#### Your goal
Nothing in the entries may change when you repeat them, and no images may appear.

[Supplied data]

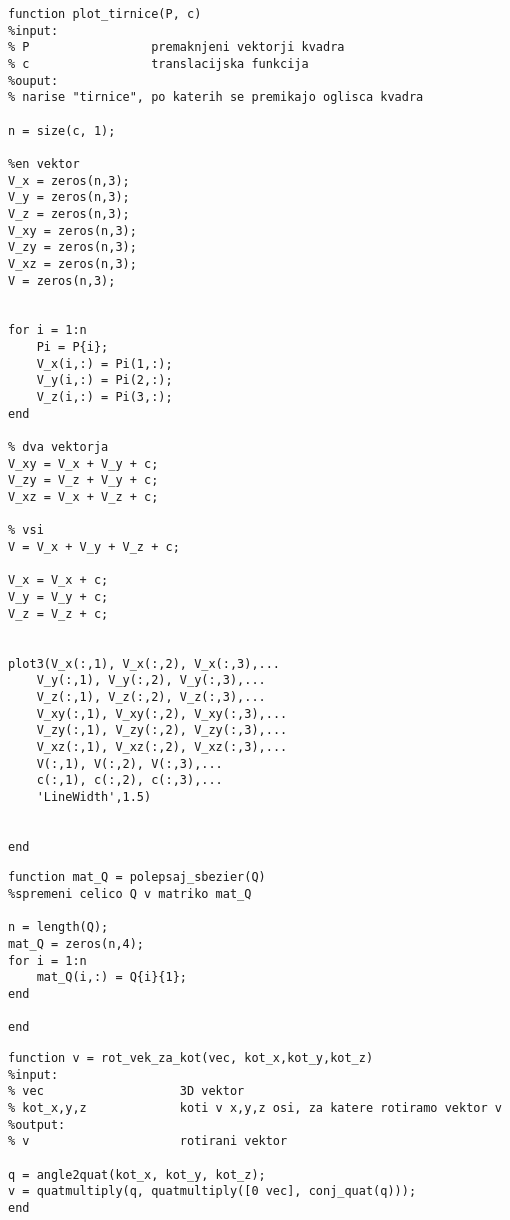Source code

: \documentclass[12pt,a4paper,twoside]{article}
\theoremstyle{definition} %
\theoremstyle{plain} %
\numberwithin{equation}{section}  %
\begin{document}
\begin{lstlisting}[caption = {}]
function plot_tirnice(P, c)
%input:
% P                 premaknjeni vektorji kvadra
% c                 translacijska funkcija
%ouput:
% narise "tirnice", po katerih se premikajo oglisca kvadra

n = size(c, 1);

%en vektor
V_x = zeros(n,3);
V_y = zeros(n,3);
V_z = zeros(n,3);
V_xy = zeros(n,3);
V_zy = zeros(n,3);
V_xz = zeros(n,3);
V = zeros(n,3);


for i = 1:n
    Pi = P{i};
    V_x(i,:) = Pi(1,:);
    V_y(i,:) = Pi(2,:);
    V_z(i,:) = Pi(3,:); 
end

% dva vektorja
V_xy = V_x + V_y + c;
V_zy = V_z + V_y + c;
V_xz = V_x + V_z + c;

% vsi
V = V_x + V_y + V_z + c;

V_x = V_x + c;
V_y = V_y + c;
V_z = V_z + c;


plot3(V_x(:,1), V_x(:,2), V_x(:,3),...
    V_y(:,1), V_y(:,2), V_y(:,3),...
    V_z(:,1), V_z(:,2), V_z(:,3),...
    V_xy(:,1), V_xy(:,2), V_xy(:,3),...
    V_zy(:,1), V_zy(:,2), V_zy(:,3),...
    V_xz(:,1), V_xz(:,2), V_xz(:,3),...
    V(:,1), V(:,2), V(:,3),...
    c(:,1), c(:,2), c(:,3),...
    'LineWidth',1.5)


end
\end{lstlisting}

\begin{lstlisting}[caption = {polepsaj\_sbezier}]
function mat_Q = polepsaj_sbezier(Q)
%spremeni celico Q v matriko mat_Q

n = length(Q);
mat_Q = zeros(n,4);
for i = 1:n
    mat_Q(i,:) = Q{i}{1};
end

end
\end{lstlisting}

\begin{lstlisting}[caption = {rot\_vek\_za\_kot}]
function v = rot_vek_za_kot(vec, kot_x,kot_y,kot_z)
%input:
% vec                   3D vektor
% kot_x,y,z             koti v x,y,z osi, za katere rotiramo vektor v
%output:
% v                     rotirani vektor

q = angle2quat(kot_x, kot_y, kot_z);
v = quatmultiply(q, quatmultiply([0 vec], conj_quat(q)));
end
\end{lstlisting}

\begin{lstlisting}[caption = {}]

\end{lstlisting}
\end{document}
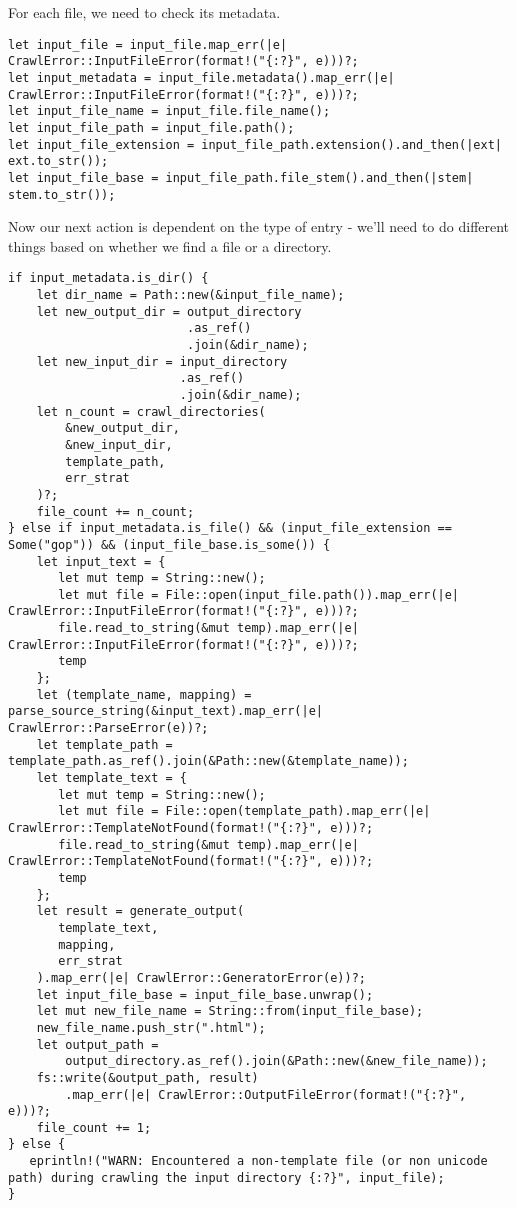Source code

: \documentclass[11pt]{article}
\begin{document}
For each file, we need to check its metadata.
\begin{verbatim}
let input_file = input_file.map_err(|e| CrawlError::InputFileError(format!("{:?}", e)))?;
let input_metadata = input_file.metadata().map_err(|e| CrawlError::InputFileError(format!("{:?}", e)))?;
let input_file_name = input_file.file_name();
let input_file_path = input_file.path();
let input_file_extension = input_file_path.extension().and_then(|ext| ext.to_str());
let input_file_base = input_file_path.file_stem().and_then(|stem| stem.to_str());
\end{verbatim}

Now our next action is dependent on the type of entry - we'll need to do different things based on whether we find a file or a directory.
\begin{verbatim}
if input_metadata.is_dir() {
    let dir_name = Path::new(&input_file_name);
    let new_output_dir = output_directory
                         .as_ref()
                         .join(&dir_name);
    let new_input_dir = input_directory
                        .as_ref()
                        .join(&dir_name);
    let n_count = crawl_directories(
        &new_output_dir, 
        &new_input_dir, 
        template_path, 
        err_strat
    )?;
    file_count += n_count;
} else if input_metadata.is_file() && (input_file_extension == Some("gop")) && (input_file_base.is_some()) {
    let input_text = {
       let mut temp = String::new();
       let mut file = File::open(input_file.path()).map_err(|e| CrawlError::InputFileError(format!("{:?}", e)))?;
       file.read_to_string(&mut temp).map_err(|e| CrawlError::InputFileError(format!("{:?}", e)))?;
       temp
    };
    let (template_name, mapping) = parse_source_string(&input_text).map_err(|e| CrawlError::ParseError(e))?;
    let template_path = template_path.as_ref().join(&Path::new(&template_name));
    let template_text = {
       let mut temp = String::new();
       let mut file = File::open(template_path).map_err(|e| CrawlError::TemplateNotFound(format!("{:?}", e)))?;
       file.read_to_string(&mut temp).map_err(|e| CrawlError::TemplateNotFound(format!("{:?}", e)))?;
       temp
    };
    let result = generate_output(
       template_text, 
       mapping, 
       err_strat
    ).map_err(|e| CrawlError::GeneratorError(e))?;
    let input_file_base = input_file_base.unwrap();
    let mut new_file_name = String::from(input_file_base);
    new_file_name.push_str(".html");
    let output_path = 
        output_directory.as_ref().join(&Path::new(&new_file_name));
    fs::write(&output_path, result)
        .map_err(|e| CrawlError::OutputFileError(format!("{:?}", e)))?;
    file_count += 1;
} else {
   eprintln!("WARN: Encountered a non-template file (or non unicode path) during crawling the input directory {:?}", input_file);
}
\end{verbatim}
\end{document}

[/Supplied data]

#### Result
Source code

: \documentclass[12pt,a4paper,twoside]{article}
\theoremstyle{definition} %
\theoremstyle{plain} %
\numberwithin{equation}{section}  %
\begin{document}
\begin{lstlisting}[caption = {}]
function plot_tirnice(P, c)
%input:
% P                 premaknjeni vektorji kvadra
% c                 translacijska funkcija
%ouput:
% narise "tirnice", po katerih se premikajo oglisca kvadra

n = size(c, 1);

%en vektor
V_x = zeros(n,3);
V_y = zeros(n,3);
V_z = zeros(n,3);
V_xy = zeros(n,3);
V_zy = zeros(n,3);
V_xz = zeros(n,3);
V = zeros(n,3);


for i = 1:n
    Pi = P{i};
    V_x(i,:) = Pi(1,:);
    V_y(i,:) = Pi(2,:);
    V_z(i,:) = Pi(3,:); 
end

% dva vektorja
V_xy = V_x + V_y + c;
V_zy = V_z + V_y + c;
V_xz = V_x + V_z + c;

% vsi
V = V_x + V_y + V_z + c;

V_x = V_x + c;
V_y = V_y + c;
V_z = V_z + c;


plot3(V_x(:,1), V_x(:,2), V_x(:,3),...
    V_y(:,1), V_y(:,2), V_y(:,3),...
    V_z(:,1), V_z(:,2), V_z(:,3),...
    V_xy(:,1), V_xy(:,2), V_xy(:,3),...
    V_zy(:,1), V_zy(:,2), V_zy(:,3),...
    V_xz(:,1), V_xz(:,2), V_xz(:,3),...
    V(:,1), V(:,2), V(:,3),...
    c(:,1), c(:,2), c(:,3),...
    'LineWidth',1.5)


end
\end{lstlisting}

\begin{lstlisting}[caption = {polepsaj\_sbezier}]
function mat_Q = polepsaj_sbezier(Q)
%spremeni celico Q v matriko mat_Q

n = length(Q);
mat_Q = zeros(n,4);
for i = 1:n
    mat_Q(i,:) = Q{i}{1};
end

end
\end{lstlisting}

\begin{lstlisting}[caption = {rot\_vek\_za\_kot}]
function v = rot_vek_za_kot(vec, kot_x,kot_y,kot_z)
%input:
% vec                   3D vektor
% kot_x,y,z             koti v x,y,z osi, za katere rotiramo vektor v
%output:
% v                     rotirani vektor

q = angle2quat(kot_x, kot_y, kot_z);
v = quatmultiply(q, quatmultiply([0 vec], conj_quat(q)));
end
\end{lstlisting}

\begin{lstlisting}[caption = {}]

\end{lstlisting}
\end{document}
Source code

: \documentclass[11pt]{article}
\begin{document}
For each file, we need to check its metadata.
\begin{verbatim}
let input_file = input_file.map_err(|e| CrawlError::InputFileError(format!("{:?}", e)))?;
let input_metadata = input_file.metadata().map_err(|e| CrawlError::InputFileError(format!("{:?}", e)))?;
let input_file_name = input_file.file_name();
let input_file_path = input_file.path();
let input_file_extension = input_file_path.extension().and_then(|ext| ext.to_str());
let input_file_base = input_file_path.file_stem().and_then(|stem| stem.to_str());
\end{verbatim}

Now our next action is dependent on the type of entry - we'll need to do different things based on whether we find a file or a directory.
\begin{verbatim}
if input_metadata.is_dir() {
    let dir_name = Path::new(&input_file_name);
    let new_output_dir = output_directory
                         .as_ref()
                         .join(&dir_name);
    let new_input_dir = input_directory
                        .as_ref()
                        .join(&dir_name);
    let n_count = crawl_directories(
        &new_output_dir, 
        &new_input_dir, 
        template_path, 
        err_strat
    )?;
    file_count += n_count;
} else if input_metadata.is_file() && (input_file_extension == Some("gop")) && (input_file_base.is_some()) {
    let input_text = {
       let mut temp = String::new();
       let mut file = File::open(input_file.path()).map_err(|e| CrawlError::InputFileError(format!("{:?}", e)))?;
       file.read_to_string(&mut temp).map_err(|e| CrawlError::InputFileError(format!("{:?}", e)))?;
       temp
    };
    let (template_name, mapping) = parse_source_string(&input_text).map_err(|e| CrawlError::ParseError(e))?;
    let template_path = template_path.as_ref().join(&Path::new(&template_name));
    let template_text = {
       let mut temp = String::new();
       let mut file = File::open(template_path).map_err(|e| CrawlError::TemplateNotFound(format!("{:?}", e)))?;
       file.read_to_string(&mut temp).map_err(|e| CrawlError::TemplateNotFound(format!("{:?}", e)))?;
       temp
    };
    let result = generate_output(
       template_text, 
       mapping, 
       err_strat
    ).map_err(|e| CrawlError::GeneratorError(e))?;
    let input_file_base = input_file_base.unwrap();
    let mut new_file_name = String::from(input_file_base);
    new_file_name.push_str(".html");
    let output_path = 
        output_directory.as_ref().join(&Path::new(&new_file_name));
    fs::write(&output_path, result)
        .map_err(|e| CrawlError::OutputFileError(format!("{:?}", e)))?;
    file_count += 1;
} else {
   eprintln!("WARN: Encountered a non-template file (or non unicode path) during crawling the input directory {:?}", input_file);
}
\end{verbatim}
\end{document}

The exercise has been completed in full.